By next year, the stately yellow building at 250 Valencia St., the oldest surviving Levi Strauss denim factory, will be completed as the home of the San Francisco Friends School. It’s a pairing between religion and commerce that is unexpected yet fitting.
Just as Levi Strauss began as a company that produced simple, durable clothes for the working man, the most important Quaker value is simplicity and the last is environmental stewardship.
“We wanted the building to be able to continue its former life,” said Andrew Salverda, the 7th grade teacher and head of the middle school.
The kindergarten through 7th grade independent school, the only Quaker school in the Bay Area, moved to the Mission District in the fall of 2008 after outgrowing its former location in the Castro.

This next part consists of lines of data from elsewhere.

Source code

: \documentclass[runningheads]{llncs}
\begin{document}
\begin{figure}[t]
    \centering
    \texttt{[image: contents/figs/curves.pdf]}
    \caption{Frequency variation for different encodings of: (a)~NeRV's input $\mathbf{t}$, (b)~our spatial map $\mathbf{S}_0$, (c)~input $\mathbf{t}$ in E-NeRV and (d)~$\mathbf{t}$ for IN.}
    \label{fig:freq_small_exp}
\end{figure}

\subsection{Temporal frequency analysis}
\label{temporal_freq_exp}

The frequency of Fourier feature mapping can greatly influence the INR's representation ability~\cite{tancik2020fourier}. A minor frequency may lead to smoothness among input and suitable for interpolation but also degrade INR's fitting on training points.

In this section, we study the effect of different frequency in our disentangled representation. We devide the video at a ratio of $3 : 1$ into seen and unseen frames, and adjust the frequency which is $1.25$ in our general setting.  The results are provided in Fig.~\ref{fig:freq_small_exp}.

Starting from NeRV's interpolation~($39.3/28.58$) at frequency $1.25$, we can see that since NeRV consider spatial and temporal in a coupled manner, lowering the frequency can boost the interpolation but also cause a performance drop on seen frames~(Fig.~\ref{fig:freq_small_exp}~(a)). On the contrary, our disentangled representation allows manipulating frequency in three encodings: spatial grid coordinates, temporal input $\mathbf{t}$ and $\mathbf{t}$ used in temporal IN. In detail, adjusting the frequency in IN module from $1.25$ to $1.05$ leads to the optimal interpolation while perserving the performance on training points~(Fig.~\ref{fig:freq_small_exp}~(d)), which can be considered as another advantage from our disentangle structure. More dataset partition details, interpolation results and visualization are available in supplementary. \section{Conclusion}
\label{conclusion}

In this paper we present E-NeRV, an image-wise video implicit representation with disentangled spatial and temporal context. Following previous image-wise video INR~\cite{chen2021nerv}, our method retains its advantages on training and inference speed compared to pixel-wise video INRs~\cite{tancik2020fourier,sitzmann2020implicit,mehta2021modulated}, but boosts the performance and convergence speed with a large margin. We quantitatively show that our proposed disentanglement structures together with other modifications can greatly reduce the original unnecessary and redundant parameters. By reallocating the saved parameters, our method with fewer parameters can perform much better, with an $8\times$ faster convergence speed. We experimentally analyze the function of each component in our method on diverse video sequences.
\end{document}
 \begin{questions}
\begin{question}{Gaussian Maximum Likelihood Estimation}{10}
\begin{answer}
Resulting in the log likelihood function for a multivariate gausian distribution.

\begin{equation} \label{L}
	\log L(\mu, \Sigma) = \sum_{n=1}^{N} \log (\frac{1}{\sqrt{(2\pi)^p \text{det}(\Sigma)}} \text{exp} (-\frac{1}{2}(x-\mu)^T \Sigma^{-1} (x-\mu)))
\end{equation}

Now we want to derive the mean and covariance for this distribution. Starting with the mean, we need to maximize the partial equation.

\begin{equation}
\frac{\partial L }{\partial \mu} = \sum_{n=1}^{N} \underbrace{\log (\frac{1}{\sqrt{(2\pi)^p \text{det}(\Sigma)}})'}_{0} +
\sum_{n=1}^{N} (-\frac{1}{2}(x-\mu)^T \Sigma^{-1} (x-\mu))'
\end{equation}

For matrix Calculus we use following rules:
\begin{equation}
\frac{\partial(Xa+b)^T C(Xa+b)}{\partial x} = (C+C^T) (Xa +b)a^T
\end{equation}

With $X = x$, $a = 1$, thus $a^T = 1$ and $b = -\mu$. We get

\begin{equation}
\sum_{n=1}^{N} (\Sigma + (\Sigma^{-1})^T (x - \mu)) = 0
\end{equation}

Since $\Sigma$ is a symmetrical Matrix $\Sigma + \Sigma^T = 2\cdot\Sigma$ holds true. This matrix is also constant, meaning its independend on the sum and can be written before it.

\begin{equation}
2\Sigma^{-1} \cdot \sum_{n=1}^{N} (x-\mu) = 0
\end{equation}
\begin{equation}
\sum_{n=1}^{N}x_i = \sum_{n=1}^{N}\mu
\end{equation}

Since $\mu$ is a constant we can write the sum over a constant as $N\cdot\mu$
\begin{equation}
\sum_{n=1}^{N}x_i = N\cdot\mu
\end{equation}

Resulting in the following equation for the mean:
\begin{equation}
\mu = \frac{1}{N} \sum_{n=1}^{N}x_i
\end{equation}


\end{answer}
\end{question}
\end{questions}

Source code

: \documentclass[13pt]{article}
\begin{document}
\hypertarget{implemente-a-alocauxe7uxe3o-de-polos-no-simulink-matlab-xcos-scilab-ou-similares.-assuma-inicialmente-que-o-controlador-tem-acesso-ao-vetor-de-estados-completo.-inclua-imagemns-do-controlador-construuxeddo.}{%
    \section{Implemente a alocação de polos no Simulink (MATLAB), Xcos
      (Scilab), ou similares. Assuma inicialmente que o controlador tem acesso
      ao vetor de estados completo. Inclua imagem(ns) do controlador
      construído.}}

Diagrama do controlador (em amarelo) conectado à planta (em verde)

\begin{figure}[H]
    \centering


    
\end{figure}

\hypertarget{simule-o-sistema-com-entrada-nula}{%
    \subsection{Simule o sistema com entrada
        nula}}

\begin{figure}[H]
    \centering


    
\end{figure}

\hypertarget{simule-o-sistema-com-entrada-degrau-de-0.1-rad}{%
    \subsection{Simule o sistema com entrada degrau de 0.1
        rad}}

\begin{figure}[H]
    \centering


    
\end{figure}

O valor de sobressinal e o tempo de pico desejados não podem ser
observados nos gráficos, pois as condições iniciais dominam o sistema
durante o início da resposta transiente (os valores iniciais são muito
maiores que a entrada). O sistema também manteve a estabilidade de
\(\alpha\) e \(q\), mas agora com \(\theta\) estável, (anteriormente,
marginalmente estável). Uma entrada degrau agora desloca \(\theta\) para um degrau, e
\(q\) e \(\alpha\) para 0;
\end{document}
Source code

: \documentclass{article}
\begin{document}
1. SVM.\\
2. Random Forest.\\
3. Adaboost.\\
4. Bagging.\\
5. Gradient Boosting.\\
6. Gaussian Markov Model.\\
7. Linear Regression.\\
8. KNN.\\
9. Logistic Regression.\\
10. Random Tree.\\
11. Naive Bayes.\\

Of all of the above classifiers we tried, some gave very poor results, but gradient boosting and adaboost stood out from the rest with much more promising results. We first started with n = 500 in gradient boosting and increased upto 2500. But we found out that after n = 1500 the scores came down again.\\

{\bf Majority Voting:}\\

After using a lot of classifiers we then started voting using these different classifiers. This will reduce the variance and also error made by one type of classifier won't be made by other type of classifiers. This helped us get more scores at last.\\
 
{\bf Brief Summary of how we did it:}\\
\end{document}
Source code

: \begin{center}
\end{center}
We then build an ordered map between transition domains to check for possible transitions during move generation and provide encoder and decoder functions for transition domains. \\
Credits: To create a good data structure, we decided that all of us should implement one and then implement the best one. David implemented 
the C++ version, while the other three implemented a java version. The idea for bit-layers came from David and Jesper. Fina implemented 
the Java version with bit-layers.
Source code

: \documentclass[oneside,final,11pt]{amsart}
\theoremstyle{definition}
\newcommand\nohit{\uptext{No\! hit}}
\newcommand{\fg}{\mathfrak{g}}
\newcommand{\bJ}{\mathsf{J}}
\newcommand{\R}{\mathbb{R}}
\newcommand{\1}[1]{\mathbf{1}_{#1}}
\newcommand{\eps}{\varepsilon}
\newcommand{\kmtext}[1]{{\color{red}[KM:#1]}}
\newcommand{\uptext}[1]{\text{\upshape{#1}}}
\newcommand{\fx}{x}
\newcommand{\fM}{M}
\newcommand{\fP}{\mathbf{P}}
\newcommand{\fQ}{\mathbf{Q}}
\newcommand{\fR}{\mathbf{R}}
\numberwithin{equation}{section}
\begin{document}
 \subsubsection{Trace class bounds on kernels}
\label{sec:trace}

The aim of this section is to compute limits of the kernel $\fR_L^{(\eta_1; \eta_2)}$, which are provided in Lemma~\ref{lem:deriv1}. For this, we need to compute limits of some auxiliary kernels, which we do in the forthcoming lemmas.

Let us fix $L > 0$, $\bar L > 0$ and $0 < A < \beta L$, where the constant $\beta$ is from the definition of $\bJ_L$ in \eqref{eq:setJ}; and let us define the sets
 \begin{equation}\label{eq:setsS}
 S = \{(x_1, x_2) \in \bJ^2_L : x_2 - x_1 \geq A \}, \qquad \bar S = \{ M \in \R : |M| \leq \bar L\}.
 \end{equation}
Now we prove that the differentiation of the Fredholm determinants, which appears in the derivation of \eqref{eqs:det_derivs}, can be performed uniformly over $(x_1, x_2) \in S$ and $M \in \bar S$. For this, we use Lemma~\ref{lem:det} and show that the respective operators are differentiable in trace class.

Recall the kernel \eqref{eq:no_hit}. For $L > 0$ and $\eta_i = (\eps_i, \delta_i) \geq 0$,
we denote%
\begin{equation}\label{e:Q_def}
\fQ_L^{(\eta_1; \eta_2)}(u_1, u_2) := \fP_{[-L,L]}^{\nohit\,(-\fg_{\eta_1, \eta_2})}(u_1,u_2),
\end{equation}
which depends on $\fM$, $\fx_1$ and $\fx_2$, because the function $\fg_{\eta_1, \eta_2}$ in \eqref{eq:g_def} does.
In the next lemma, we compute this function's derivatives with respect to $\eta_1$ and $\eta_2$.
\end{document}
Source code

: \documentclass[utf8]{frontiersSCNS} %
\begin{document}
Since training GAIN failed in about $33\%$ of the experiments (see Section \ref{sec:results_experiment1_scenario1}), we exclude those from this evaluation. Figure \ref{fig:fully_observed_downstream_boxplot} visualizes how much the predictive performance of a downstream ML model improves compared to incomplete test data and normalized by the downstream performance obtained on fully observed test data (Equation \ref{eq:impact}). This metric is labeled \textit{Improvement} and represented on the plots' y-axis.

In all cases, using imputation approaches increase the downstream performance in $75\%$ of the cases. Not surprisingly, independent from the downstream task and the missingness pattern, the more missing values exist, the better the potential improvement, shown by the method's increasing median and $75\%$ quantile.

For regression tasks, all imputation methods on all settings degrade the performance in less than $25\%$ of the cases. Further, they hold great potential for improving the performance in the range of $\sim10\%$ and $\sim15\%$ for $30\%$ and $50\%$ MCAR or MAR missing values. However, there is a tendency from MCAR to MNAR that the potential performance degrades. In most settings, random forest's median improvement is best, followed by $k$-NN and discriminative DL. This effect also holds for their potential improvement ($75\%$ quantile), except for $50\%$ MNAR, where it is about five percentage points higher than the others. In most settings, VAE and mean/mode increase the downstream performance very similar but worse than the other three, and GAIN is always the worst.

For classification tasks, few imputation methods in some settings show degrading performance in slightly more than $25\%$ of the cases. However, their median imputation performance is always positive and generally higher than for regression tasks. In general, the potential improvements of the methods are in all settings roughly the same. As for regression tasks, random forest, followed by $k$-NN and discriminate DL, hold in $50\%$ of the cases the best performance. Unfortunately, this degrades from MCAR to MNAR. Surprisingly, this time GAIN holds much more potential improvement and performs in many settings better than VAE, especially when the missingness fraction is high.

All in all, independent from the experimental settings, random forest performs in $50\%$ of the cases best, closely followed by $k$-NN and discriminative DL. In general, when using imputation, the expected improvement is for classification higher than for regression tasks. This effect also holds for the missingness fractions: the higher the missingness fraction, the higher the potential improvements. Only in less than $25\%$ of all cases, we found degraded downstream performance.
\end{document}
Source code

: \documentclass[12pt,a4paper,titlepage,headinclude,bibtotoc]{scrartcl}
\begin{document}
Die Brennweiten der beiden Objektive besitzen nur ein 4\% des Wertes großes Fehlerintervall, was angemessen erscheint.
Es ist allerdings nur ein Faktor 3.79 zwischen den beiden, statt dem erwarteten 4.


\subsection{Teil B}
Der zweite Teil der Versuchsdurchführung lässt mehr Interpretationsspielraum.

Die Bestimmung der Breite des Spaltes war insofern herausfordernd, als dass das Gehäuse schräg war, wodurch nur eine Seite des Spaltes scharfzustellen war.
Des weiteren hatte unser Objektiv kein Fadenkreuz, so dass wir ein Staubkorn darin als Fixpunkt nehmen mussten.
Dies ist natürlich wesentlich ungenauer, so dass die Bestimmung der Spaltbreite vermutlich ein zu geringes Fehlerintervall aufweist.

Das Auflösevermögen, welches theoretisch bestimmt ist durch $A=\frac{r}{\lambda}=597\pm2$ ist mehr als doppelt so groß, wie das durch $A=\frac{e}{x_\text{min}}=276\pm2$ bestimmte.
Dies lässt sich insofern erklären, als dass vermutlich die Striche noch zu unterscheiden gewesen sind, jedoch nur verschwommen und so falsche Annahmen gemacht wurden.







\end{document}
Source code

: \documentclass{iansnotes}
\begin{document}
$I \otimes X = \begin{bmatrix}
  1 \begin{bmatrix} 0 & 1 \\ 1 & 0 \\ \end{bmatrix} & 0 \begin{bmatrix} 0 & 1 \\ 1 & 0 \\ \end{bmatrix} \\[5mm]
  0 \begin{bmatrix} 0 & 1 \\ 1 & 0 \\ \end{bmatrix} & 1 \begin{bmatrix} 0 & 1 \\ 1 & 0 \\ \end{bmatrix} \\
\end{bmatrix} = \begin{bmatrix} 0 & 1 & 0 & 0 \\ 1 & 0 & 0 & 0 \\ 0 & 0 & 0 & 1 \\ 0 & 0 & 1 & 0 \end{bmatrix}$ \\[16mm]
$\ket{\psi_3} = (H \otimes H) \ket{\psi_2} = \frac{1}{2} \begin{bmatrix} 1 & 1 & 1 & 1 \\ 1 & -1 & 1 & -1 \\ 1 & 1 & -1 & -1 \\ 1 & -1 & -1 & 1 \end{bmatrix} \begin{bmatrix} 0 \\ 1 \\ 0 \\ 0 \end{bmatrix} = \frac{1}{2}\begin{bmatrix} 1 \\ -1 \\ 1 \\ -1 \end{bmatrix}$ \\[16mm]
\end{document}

Now, the 365 students and teaching staff of about 50 call the factory home. Levi’s wanted to “look for the correct recipient” that would preserve its features, according to Nathan Dunn, the Plant Construction Company project manager who oversaw general contracting for the renovation.
The Quaker school turned out to be just that.
They wanted to “do the right thing for the building and community environmentally,” noted Kami Kinkaid of Pfau Long Architecture, the company that designed the rehabilitation that has won several awards including a 2009 American Institute of Architects Citation Award for Energy + Sustainability, and a spot on Mayor Gavin Newsom’s Top Ten Greenest Buildings list for the city.
Almost 50 percent of the materials used in the renovation were previously part of the building. For example, the steps of the main stairwell were made from the wooden beams of the ground floor. The reception desk is a Levi’s prototype retail desk that was found in the basement.
Instead of uprooting the original maple floors, the crew just applied one coat of sealer and then wax to preserve the nicks and scratches. That feature is one of Dunn’s favorite aspects of the school because the more than 100 years of wear and tear from machines rolling around in the building give it character and speak of its past life. There is also a 10,000 square foot playground in front of the building that serves the same purpose as it did years ago when it was a recreational area for the children of Levi workers.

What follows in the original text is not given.